START Available data

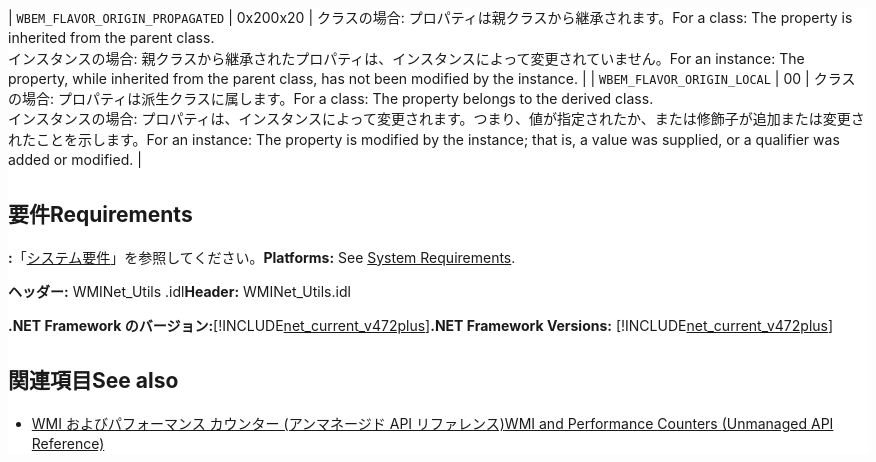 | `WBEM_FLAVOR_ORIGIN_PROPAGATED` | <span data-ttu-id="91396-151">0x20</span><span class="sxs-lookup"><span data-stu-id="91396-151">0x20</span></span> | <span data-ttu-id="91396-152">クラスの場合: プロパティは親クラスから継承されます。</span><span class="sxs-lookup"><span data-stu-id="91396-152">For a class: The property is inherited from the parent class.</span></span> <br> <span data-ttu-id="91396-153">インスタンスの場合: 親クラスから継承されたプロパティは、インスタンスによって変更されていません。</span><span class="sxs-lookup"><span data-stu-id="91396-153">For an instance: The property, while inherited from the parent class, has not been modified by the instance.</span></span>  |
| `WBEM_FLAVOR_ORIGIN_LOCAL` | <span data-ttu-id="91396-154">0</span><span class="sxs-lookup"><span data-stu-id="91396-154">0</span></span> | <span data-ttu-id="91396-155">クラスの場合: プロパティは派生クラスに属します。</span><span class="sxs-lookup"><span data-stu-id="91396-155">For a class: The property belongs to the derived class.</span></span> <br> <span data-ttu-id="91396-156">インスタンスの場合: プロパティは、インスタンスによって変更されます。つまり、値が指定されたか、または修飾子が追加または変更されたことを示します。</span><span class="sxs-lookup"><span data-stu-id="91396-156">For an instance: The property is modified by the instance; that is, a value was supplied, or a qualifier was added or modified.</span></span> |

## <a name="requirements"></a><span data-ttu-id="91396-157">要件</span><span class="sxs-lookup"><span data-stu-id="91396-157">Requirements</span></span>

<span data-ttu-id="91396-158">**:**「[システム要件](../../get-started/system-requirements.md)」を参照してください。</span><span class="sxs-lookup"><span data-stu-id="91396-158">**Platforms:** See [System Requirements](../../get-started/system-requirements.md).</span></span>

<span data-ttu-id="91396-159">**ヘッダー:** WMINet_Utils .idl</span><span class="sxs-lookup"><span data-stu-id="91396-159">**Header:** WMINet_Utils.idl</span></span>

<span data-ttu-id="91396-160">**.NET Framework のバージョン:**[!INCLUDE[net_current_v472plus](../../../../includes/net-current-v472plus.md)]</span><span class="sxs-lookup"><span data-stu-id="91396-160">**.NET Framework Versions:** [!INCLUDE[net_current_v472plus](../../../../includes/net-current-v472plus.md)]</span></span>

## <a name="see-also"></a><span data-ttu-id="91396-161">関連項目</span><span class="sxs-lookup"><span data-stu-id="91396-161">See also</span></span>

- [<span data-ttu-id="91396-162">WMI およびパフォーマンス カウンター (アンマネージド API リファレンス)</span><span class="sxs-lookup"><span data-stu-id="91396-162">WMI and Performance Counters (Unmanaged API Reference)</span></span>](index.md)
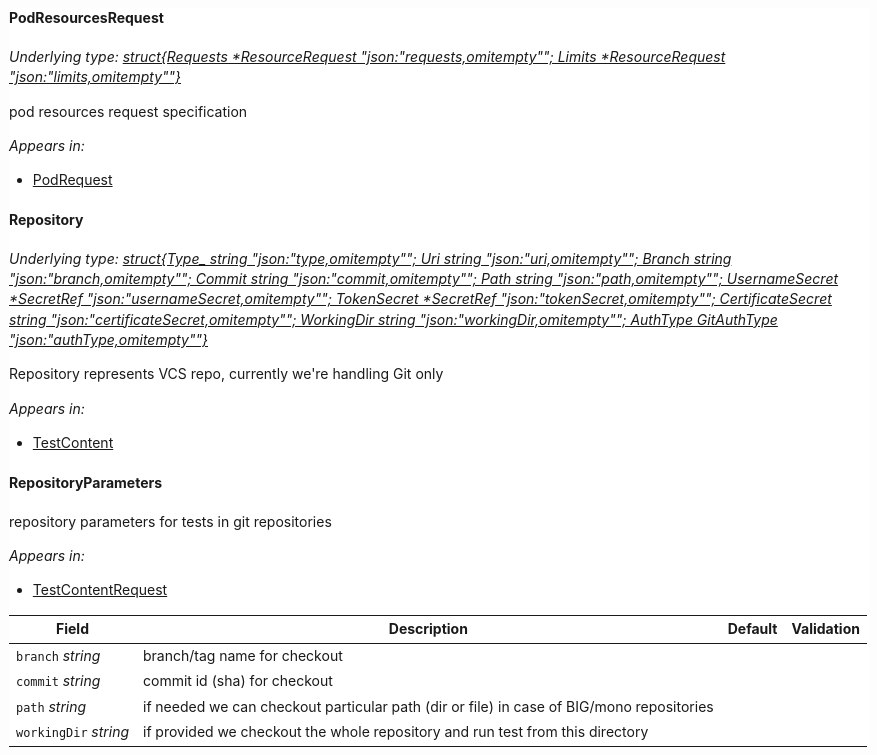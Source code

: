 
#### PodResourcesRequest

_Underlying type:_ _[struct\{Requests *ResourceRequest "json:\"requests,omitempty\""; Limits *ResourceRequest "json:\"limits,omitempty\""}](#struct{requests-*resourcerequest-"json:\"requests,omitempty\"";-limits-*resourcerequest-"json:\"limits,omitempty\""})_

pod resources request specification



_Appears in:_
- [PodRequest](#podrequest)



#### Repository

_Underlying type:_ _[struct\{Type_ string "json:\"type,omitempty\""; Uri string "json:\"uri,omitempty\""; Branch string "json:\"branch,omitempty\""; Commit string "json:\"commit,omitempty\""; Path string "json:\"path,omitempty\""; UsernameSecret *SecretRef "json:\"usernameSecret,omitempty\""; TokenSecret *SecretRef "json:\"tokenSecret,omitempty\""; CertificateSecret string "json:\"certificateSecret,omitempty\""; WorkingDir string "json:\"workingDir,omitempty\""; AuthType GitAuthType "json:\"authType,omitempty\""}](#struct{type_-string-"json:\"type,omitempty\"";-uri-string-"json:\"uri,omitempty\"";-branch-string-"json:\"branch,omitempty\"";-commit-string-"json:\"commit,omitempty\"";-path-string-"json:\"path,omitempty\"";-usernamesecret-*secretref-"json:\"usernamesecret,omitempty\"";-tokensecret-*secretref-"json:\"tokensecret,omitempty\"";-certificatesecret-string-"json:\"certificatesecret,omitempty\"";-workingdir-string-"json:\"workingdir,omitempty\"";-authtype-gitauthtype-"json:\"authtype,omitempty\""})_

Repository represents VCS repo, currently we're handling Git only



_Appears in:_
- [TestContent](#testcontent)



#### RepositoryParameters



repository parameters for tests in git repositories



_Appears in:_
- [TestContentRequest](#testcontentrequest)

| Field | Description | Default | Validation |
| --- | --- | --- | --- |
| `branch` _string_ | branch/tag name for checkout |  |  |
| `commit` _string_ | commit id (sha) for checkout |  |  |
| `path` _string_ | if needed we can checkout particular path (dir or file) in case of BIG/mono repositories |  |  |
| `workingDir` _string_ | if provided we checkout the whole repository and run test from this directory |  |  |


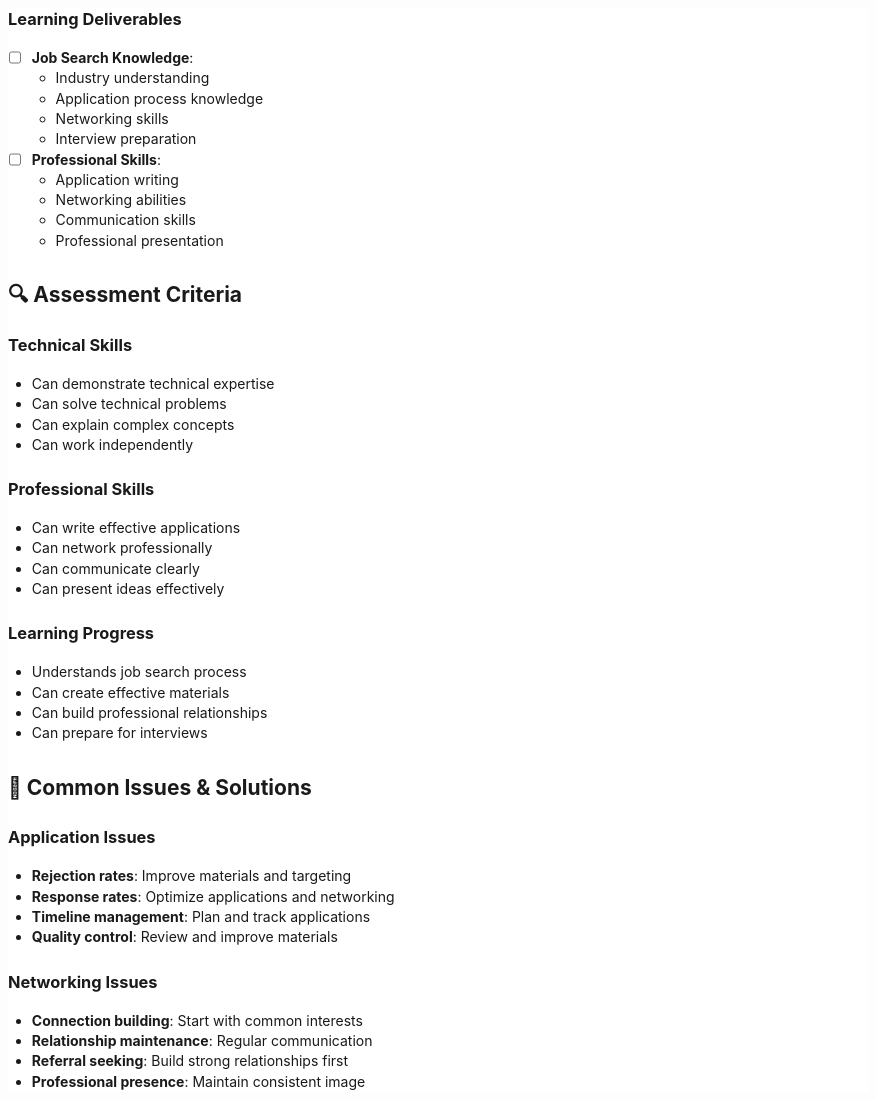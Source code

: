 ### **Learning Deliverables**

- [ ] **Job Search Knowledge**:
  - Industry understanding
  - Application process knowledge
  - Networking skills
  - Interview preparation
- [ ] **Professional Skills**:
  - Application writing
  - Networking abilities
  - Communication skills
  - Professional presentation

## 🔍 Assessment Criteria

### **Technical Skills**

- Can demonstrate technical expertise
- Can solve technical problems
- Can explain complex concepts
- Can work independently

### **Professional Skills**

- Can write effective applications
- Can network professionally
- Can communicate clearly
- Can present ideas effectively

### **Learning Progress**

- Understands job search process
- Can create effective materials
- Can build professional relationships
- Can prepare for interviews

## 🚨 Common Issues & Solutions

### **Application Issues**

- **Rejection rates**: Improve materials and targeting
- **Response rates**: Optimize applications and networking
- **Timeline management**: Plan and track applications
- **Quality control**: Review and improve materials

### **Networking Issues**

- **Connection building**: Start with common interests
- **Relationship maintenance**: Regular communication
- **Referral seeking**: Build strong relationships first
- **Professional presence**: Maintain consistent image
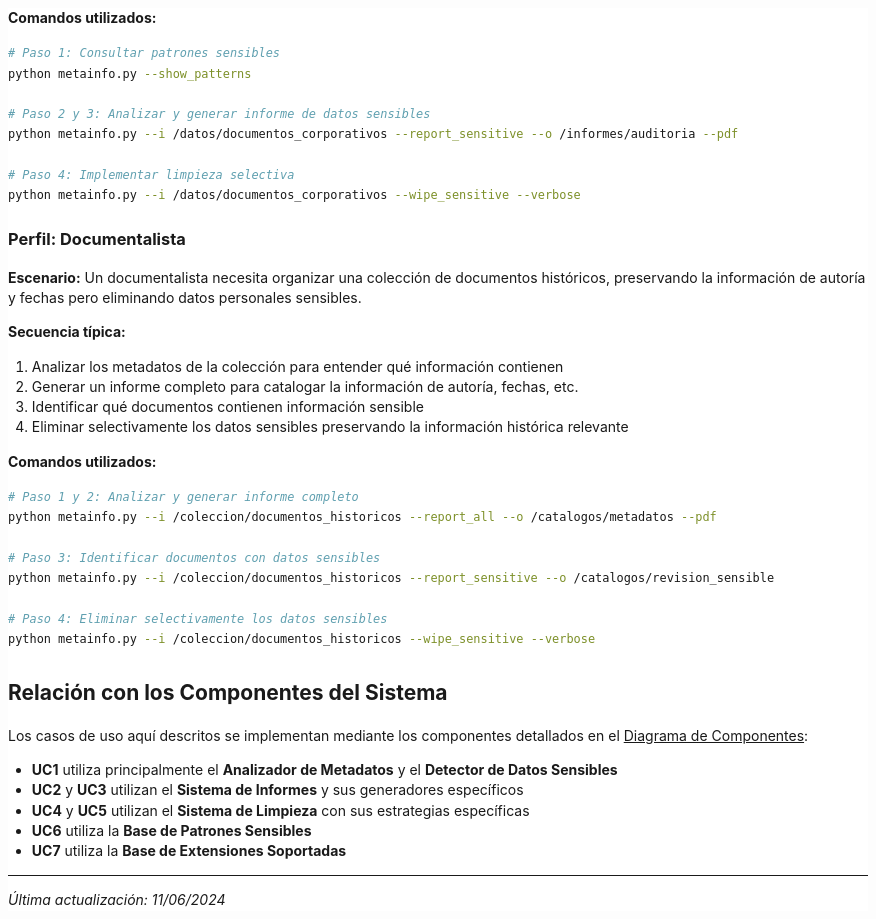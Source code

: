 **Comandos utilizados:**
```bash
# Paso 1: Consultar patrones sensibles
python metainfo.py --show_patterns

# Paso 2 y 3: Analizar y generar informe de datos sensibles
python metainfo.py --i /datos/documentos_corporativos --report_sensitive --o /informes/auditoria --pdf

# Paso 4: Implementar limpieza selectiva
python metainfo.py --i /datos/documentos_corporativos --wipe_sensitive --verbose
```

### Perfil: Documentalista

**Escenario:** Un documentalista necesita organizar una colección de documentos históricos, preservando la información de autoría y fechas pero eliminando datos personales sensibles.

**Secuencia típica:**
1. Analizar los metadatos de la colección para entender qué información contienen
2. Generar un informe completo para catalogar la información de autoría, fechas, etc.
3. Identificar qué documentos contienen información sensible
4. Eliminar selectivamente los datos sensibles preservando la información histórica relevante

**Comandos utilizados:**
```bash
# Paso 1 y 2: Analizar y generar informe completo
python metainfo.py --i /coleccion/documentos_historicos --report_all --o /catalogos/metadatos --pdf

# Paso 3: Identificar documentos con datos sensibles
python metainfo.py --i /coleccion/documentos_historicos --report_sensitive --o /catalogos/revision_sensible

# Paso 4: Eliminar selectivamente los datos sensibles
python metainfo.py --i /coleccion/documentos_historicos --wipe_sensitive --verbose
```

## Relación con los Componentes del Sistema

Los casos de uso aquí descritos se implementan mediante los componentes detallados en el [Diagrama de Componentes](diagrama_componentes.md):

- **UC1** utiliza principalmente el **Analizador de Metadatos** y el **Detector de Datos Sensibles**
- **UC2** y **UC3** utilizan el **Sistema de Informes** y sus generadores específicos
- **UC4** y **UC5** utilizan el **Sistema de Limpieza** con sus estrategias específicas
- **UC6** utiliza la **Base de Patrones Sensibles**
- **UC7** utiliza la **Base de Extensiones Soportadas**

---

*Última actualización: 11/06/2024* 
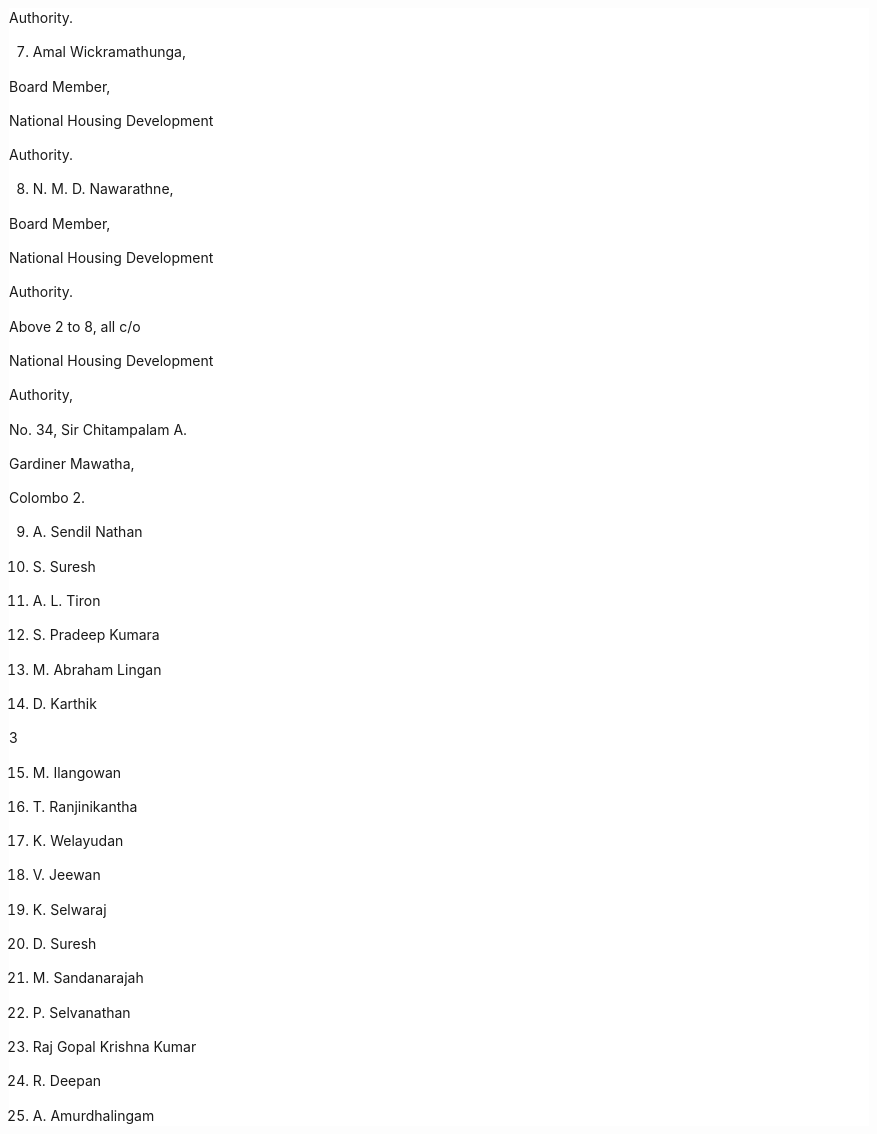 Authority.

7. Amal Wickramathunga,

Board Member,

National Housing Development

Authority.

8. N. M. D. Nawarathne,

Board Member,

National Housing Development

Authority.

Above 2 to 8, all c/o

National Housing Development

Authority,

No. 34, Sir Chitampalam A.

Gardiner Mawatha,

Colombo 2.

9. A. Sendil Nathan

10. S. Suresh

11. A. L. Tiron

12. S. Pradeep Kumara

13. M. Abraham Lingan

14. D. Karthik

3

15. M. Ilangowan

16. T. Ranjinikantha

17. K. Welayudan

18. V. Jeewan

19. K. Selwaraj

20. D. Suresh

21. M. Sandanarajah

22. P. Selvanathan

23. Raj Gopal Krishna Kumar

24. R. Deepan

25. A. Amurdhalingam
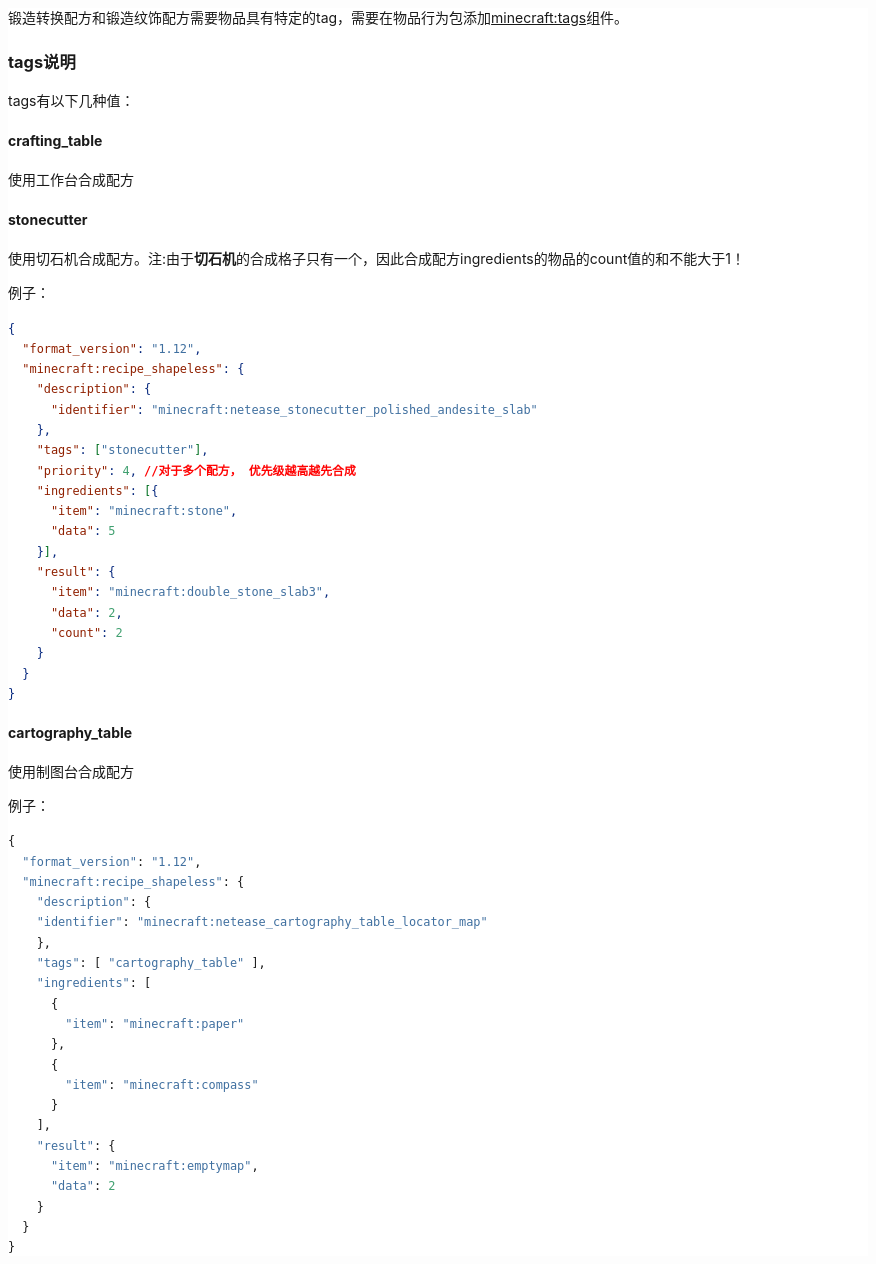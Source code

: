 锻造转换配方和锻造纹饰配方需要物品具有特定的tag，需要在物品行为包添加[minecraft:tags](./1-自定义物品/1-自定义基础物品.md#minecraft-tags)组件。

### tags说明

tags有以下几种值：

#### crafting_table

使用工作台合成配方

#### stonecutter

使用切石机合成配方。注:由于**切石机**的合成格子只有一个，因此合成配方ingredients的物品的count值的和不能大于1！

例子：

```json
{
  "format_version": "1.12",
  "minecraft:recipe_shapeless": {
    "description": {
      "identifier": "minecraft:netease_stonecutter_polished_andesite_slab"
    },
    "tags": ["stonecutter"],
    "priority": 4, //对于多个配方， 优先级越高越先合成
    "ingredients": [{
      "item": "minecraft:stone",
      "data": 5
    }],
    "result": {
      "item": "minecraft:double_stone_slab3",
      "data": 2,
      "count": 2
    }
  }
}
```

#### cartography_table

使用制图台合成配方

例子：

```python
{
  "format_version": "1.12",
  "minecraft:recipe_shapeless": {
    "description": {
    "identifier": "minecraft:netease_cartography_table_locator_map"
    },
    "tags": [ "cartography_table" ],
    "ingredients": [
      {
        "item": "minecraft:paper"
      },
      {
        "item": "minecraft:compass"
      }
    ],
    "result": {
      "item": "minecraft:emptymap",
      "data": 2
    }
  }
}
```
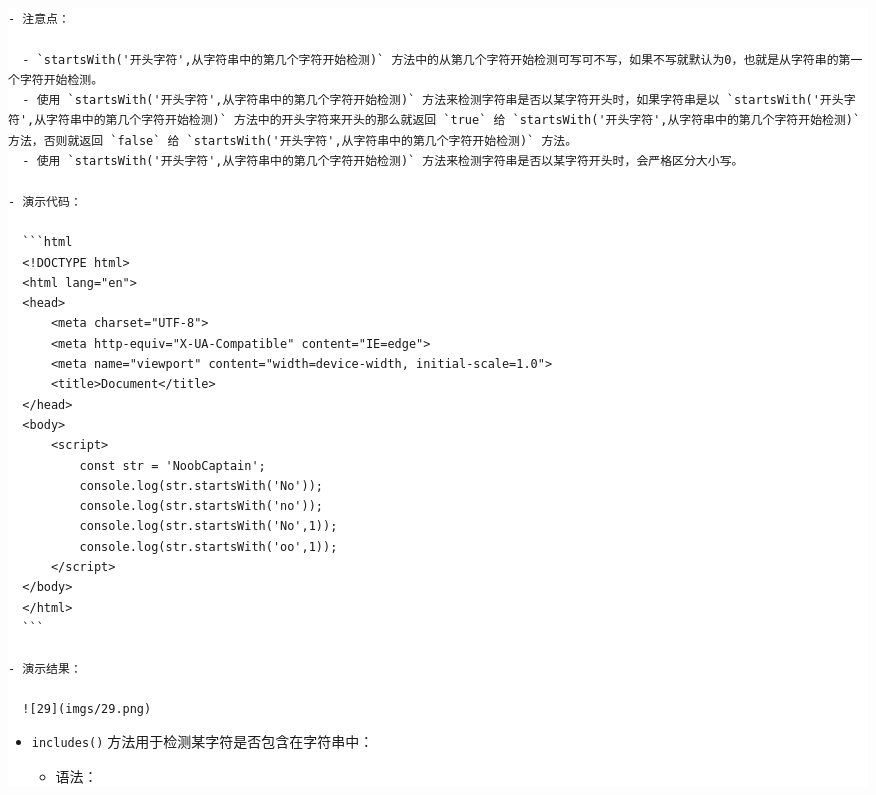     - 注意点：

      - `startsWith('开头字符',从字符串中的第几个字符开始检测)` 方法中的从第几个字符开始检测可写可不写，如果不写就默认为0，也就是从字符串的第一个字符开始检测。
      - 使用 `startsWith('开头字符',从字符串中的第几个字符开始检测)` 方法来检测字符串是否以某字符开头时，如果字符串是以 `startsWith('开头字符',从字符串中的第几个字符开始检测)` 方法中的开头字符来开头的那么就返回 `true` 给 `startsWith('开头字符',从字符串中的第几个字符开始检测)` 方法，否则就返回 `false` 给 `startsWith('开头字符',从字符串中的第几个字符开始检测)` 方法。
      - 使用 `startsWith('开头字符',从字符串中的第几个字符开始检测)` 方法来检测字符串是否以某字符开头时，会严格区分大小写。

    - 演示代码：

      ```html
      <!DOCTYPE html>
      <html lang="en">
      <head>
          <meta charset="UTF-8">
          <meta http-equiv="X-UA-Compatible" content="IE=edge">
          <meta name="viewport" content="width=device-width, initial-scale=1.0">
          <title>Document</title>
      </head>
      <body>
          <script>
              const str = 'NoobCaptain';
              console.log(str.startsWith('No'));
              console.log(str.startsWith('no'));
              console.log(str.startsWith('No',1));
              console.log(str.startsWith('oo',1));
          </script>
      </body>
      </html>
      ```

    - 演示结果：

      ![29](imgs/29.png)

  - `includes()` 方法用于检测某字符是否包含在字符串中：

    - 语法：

END Available data

▶ What is needed: Return exactly the lines that appear in the data above between the line containing "- **Professional presence**: Maintain" and the line containing "- **UC4** y **UC5**", both of which are included, and leave the pictures out.

▶ Reply to the exercise:
- **Professional presence**: Maintain consistent image
Source code

: **Comandos utilizados:**
```bash
# Paso 1: Consultar patrones sensibles
python metainfo.py --show_patterns

# Paso 2 y 3: Analizar y generar informe de datos sensibles
python metainfo.py --i /datos/documentos_corporativos --report_sensitive --o /informes/auditoria --pdf

# Paso 4: Implementar limpieza selectiva
python metainfo.py --i /datos/documentos_corporativos --wipe_sensitive --verbose
```

### Perfil: Documentalista

**Escenario:** Un documentalista necesita organizar una colección de documentos históricos, preservando la información de autoría y fechas pero eliminando datos personales sensibles.

**Secuencia típica:**
1. Analizar los metadatos de la colección para entender qué información contienen
2. Generar un informe completo para catalogar la información de autoría, fechas, etc.
3. Identificar qué documentos contienen información sensible
4. Eliminar selectivamente los datos sensibles preservando la información histórica relevante

**Comandos utilizados:**
```bash
# Paso 1 y 2: Analizar y generar informe completo
python metainfo.py --i /coleccion/documentos_historicos --report_all --o /catalogos/metadatos --pdf

# Paso 3: Identificar documentos con datos sensibles
python metainfo.py --i /coleccion/documentos_historicos --report_sensitive --o /catalogos/revision_sensible

# Paso 4: Eliminar selectivamente los datos sensibles
python metainfo.py --i /coleccion/documentos_historicos --wipe_sensitive --verbose
```

## Relación con los Componentes del Sistema

Los casos de uso aquí descritos se implementan mediante los componentes detallados en el [Diagrama de Componentes](diagrama_componentes.md):

- **UC1** utiliza principalmente el **Analizador de Metadatos** y el **Detector de Datos Sensibles**
- **UC2** y **UC3** utilizan el **Sistema de Informes** y sus generadores específicos
- **UC4** y **UC5** utilizan el **Sistema de Limpieza** con sus estrategias específicas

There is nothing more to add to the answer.